In recent years there's been an outpouring of critical thinking directed at physiotherapy, but to date there's been little written about physiotherapy's role in the political economy that keeps the wheels of industry turning.
Karl Marx might say this was all evidence of physiotherapists helping to perpetuate the kinds of false consciousness that keep the downtrodden downtrodden. Hannah Arendt - another great writer on injustice - might say that physiotherapy functions by 'fabrication'* (Nicholls, 2016).
A recent piece on the influence of Pierre Bourdieu can also be read as a critique of physiotherapy (even though the article is nothing to do with it). In the article, Jen Webb from the University of Canberra talks about Bourdieu's distinction between art for art's sake, and art that is produced for the market. Unfortunately, we can't apply the same question to physiotherapy, because there is no physiotherapy done just for its own sake. Such an idea would be ludicrous.

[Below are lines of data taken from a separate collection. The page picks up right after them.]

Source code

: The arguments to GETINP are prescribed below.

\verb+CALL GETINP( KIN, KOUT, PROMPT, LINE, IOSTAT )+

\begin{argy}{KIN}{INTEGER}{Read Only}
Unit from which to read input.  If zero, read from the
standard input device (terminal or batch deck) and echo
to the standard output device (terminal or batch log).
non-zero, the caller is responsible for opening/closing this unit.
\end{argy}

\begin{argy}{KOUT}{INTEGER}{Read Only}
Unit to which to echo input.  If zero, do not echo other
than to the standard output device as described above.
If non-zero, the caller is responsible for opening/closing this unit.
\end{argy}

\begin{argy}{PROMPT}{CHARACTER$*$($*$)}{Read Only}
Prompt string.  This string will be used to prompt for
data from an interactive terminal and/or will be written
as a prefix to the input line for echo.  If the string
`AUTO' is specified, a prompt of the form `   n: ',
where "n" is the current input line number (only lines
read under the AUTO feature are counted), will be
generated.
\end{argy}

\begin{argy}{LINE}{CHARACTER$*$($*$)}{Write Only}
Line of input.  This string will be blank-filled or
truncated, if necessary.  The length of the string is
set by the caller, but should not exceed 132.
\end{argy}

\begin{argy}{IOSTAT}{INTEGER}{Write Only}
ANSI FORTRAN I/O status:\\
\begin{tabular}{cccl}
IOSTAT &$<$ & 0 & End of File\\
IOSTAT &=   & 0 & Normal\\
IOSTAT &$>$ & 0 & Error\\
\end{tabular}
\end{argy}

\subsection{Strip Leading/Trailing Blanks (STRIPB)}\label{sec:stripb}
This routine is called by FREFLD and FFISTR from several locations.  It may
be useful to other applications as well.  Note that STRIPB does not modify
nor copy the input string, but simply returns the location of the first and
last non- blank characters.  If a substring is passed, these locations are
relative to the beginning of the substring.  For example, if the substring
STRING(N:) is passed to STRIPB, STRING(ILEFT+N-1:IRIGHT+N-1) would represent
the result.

Physiotherapy always has to be purposeful, teleological, deontological - to use the jargon - it always has to be goal-directed, outcome-based, and done for a reason: the person is sick/ill/injured/disabled, and so obviously needs to be mended, rehabilitated or, in some way restored to 'normal'.

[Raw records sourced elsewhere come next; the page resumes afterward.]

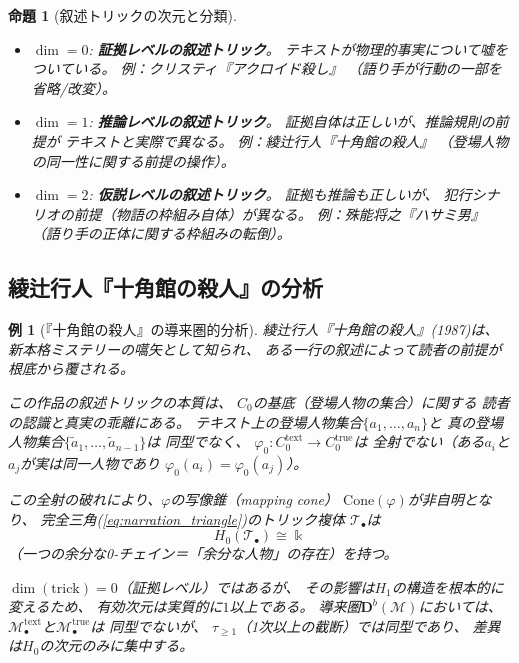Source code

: \documentclass[12pt,twocolumn]{ltjsarticle}
\newtheorem{proposition}[theorem]{命題}
\newtheorem{example}[theorem]{例}
\newcommand{\Mys}{\mathcal{M}}
\newcommand{\kk}{\Bbbk}
\newcommand{\Db}{\mathbf{D}^b}
\begin{document}
\begin{proposition}[叙述トリックの次元と分類]
\label{prop:trick_dimension}
\phantom{.}
\begin{itemize}
\item $\dim = 0$: \textbf{証拠レベルの叙述トリック}。
テキストが物理的事実について嘘をついている。
例：クリスティ『アクロイド殺し』
（語り手が行動の一部を省略/改変）。

\item $\dim = 1$: \textbf{推論レベルの叙述トリック}。
証拠自体は正しいが、推論規則の前提が
テキストと実際で異なる。
例：綾辻行人『十角館の殺人』
（登場人物の同一性に関する前提の操作）。

\item $\dim = 2$: \textbf{仮説レベルの叙述トリック}。
証拠も推論も正しいが、
犯行シナリオの前提（物語の枠組み自体）が異なる。
例：殊能将之『ハサミ男』
（語り手の正体に関する枠組みの転倒）。
\end{itemize}
\end{proposition}


\subsection{綾辻行人『十角館の殺人』の分析}

\begin{example}[『十角館の殺人』の導来圏的分析]
\label{ex:jukkakukan}
綾辻行人『十角館の殺人』(1987)は、
新本格ミステリーの嚆矢として知られ、
ある一行の叙述によって読者の前提が根底から覆される。

この作品の叙述トリックの本質は、
$C_0$の基底（登場人物の集合）に関する
読者の認識と真実の乖離にある。
テキスト上の登場人物集合$\{a_1, \ldots, a_n\}$と
真の登場人物集合$\{\tilde{a}_1, \ldots, \tilde{a}_{n-1}\}$は
同型でなく、
$\varphi_0: C_0^{\text{text}} \to C_0^{\text{true}}$は
全射でない（ある$a_i$と$a_j$が実は同一人物であり
$\varphi_0(a_i) = \varphi_0(a_j)$）。

この全射の破れにより、$\varphi$の写像錐（mapping cone）
$\mathrm{Cone}(\varphi)$が非自明となり、
完全三角(\ref{eq:narration_triangle})のトリック複体
$\mathcal{T}_\bullet$は
\begin{equation}
H_0(\mathcal{T}_\bullet) \cong \kk
\end{equation}
（一つの余分な0-チェイン＝「余分な人物」の存在）を持つ。

$\dim(\text{trick}) = 0$（証拠レベル）ではあるが、
その影響は$H_1$の構造を根本的に変えるため、
有効次元は実質的に$1$以上である。
導来圏$\Db(\Mys)$においては、
$\Mys^{\text{text}}_\bullet$と$\Mys^{\text{true}}_\bullet$は
同型でないが、
$\tau_{\geq 1}$（1次以上の截断）では同型であり、
差異は$H_0$の次元のみに集中する。
\end{example}
\end{document}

There is much to be said for this logic. Certainly the clear purpose shown in returning people to the machinery of production has earned the profession respect and a significant measure of social capital, but what has it also lost in the process? What shape have these principles given to physiotherapy such that it has become tied to an economic system that is seemingly in turmoil? Is it possible physiotherapy inadvertently contributes to injustice and inequality through practices that it has long been agnostic to?

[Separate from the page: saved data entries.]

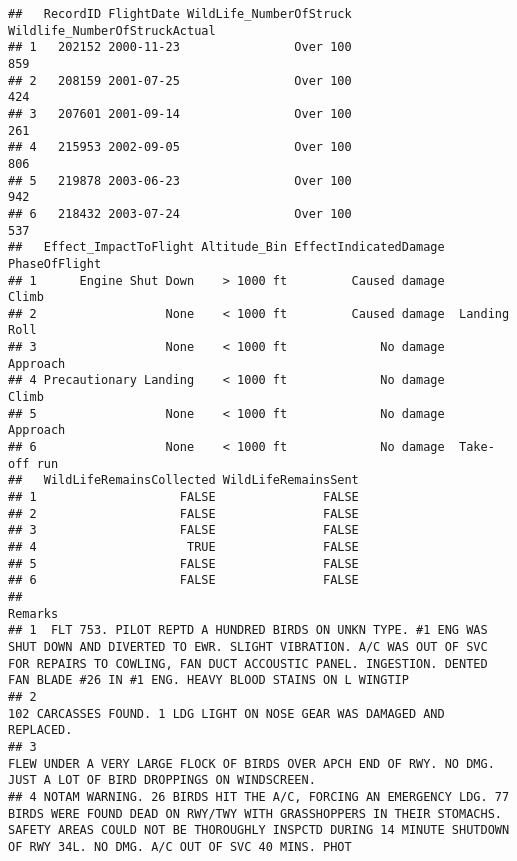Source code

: \documentclass[
]{article}
\begin{document}
\begin{verbatim}
##   RecordID FlightDate WildLife_NumberOfStruck Wildlife_NumberOfStruckActual
## 1   202152 2000-11-23                Over 100                           859
## 2   208159 2001-07-25                Over 100                           424
## 3   207601 2001-09-14                Over 100                           261
## 4   215953 2002-09-05                Over 100                           806
## 5   219878 2003-06-23                Over 100                           942
## 6   218432 2003-07-24                Over 100                           537
##   Effect_ImpactToFlight Altitude_Bin EffectIndicatedDamage PhaseOfFlight
## 1      Engine Shut Down    > 1000 ft         Caused damage         Climb
## 2                  None    < 1000 ft         Caused damage  Landing Roll
## 3                  None    < 1000 ft             No damage      Approach
## 4 Precautionary Landing    < 1000 ft             No damage         Climb
## 5                  None    < 1000 ft             No damage      Approach
## 6                  None    < 1000 ft             No damage  Take-off run
##   WildLifeRemainsCollected WildLifeRemainsSent
## 1                    FALSE               FALSE
## 2                    FALSE               FALSE
## 3                    FALSE               FALSE
## 4                     TRUE               FALSE
## 5                    FALSE               FALSE
## 6                    FALSE               FALSE
##                                                                                                                                                                                                                                                           Remarks
## 1  FLT 753. PILOT REPTD A HUNDRED BIRDS ON UNKN TYPE. #1 ENG WAS SHUT DOWN AND DIVERTED TO EWR. SLIGHT VIBRATION. A/C WAS OUT OF SVC FOR REPAIRS TO COWLING, FAN DUCT ACCOUSTIC PANEL. INGESTION. DENTED FAN BLADE #26 IN #1 ENG. HEAVY BLOOD STAINS ON L WINGTIP
## 2                                                                                                                                                                                         102 CARCASSES FOUND. 1 LDG LIGHT ON NOSE GEAR WAS DAMAGED AND REPLACED.
## 3                                                                                                                                                FLEW UNDER A VERY LARGE FLOCK OF BIRDS OVER APCH END OF RWY. NO DMG. JUST A LOT OF BIRD DROPPINGS ON WINDSCREEN.
## 4 NOTAM WARNING. 26 BIRDS HIT THE A/C, FORCING AN EMERGENCY LDG. 77 BIRDS WERE FOUND DEAD ON RWY/TWY WITH GRASSHOPPERS IN THEIR STOMACHS. SAFETY AREAS COULD NOT BE THOROUGHLY INSPCTD DURING 14 MINUTE SHUTDOWN OF RWY 34L. NO DMG. A/C OUT OF SVC 40 MINS. PHOT

\end{verbatim}
\end{document}
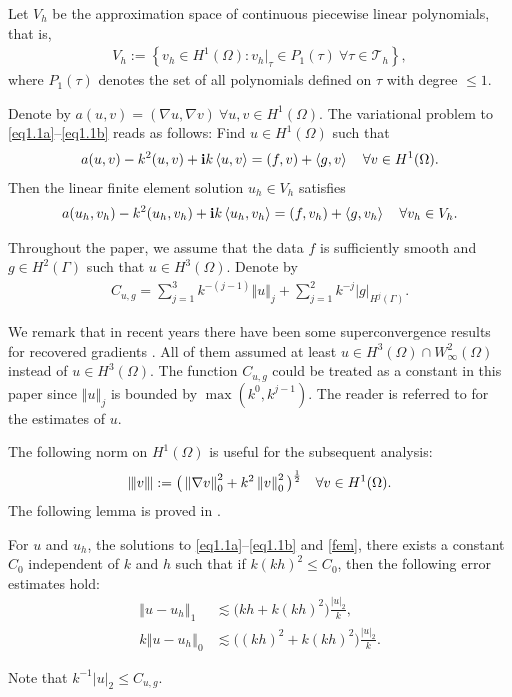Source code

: \documentclass[leqno,final]{siamltex}
\numberwithin{equation}{section}
\newcommand{\norm}[1]{\left\Vert#1\right\Vert}
\newcommand{\norme}[1]{\left\Vert{\hskip -2.7pt}\left\vert #1 \right\vert{\hskip -2.7pt}\right\Vert}
\newcommand{\abs}[1]{\left\vert#1\right\vert}
\newcommand{\pd}[1]{\left\langle #1\right\rangle}
\newcommand{\set}[1]{\left\{#1\right\}}
\newcommand{\ls}{\lesssim}
\newcommand{\Ga}{\Gamma}
\newcommand{\na}{\nabla}
\newcommand{\Om}{\Omega}
\newcommand{\pa}{\partial}
\renewcommand{\i}{{\rm\mathbf i}}
\newcommand{\ue}{u_\mathcal{E}}
\newcommand{\ua}{u_\mathcal{A}}
\newcommand{\T}{\mathcal{T}}
\newcommand{\eq}[1]{\begin{align}#1\end{align}}
\newcommand{\eqn}[1]{\begin{align*}#1\end{align*}}
\begin{document}
Let $V_h$ be the approximation space of continuous piecewise linear polynomials,
 that is,
\eqn{ V_h:=\set{v_h\in H^1(\Om): v_h|_\tau\in P_1(\tau)\ \forall \tau\in\T_h}, }
where $P_1(\tau)$ denotes the set of all polynomials defined on $\tau$ with degree $\leq1$.

Denote by $a(u,v)=(\na u,\na v)\ \forall u,v\in H^1(\Om)$. The variational problem to \eqref{eq1.1a}--\eqref{eq1.1b} reads as follows:
Find $u\in H^1(\Om)$ such that
\eq{ a(u,v)-k^2(u,v)+\i k\pd{u,v}=(f,v)+\pd{g,v}\quad \forall v\in H^1(\Om). \label{pre-var} }
Then the linear finite element solution $u_h\in V_h$ satisfies
\eq{ a(u_h,v_h)-k^2(u_h,v_h)+\i k\pd{u_h,v_h}=(f,v_h)+\pd{g,v_h}\quad \forall v_h\in V_h. \label{fem} }

Throughout the paper, we assume that the data $f$ is sufficiently smooth and
$g\in H^2(\Ga)$ such that $u\in H^3(\Om)$.
Denote by
\eq{C_{u,g}=\sum_{j=1}^3 k^{-(j-1)}\norm{u}_j + \sum_{j=1}^2 k^{-j}\abs{g}_{H^j(\Ga)}.}

We remark that in recent years there have been some superconvergence results for recovered gradients \cite{wz07,xz03,yz01}.
All of them assumed at least $u\in H^3(\Om)\cap W^2_\infty(\Om)$ instead of $u\in H^3(\Om)$.
The function $C_{u,g}$ could be treated as a constant in this paper since $\norm{u}_j$
is bounded by $\max(k^0,k^{j-1})$. The reader is referred to \cite{mps13,ms10,ms11} for the estimates of $u$.

The following norm on $H^1(\Om)$ is useful for the subsequent analysis:
\eq{ \norme{v}:=\big(\norm{\na v}_0^2+k^2\norm{v}_0^2 \big)^{\frac{1}{2}}\quad \forall v\in H^1(\Om).\label{norme} }
%
%
The following lemma is proved in \cite{zw,dw}.
\begin{lemma} \label{lemma1}
For $u$ and $u_h$, the solutions to \eqref{eq1.1a}--\eqref{eq1.1b} and \eqref{fem}, there exists a
constant $C_0$ independent of $k$ and $h$ such that if $k(kh)^2\leq C_0$, then the following error estimates hold:
\eqn{ \norm{u-u_h}_1 &\ls \big(kh+k(kh)^2\big) \frac{\abs{u}_2}{k},\\
k\norm{u-u_h}_0 &\ls \big((kh)^2+k(kh)^2\big) \frac{\abs{u}_2}{k}. }
\end{lemma}
Note that $k^{-1}\abs{u}_2\le C_{u,g}$.
\end{document}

Had Karl Marx been alive, I'm sure he would have had a field-day answering these questions. Perhaps its time that we had a go?
Reference
Nicholls, D. A. (2016). Parrhēsia, artisans and the possibilities for deliberate practice. In F. Trede & C. McEwan (Eds.), Educating the deliberate practitioner (pp. 91-106). Amsterdam: Springer.
*Fabrication is a word Arendt used to describe the kinds of work involved in predictable, repetitive, outcome-orientated activities seen in things like mass production, standardised care plans and objective rules-based practice. It is the opposite of spontaneous creative expression, art and subjectivity, and was, for Arendt, an indication of the misery now prevalent in post-industrial societies. There is a link to a pre-production copy of a book chapter I wrote looking at this in the context of physiotherapy here. The book would be an excellent read for anyone looking at the future of healthcare education.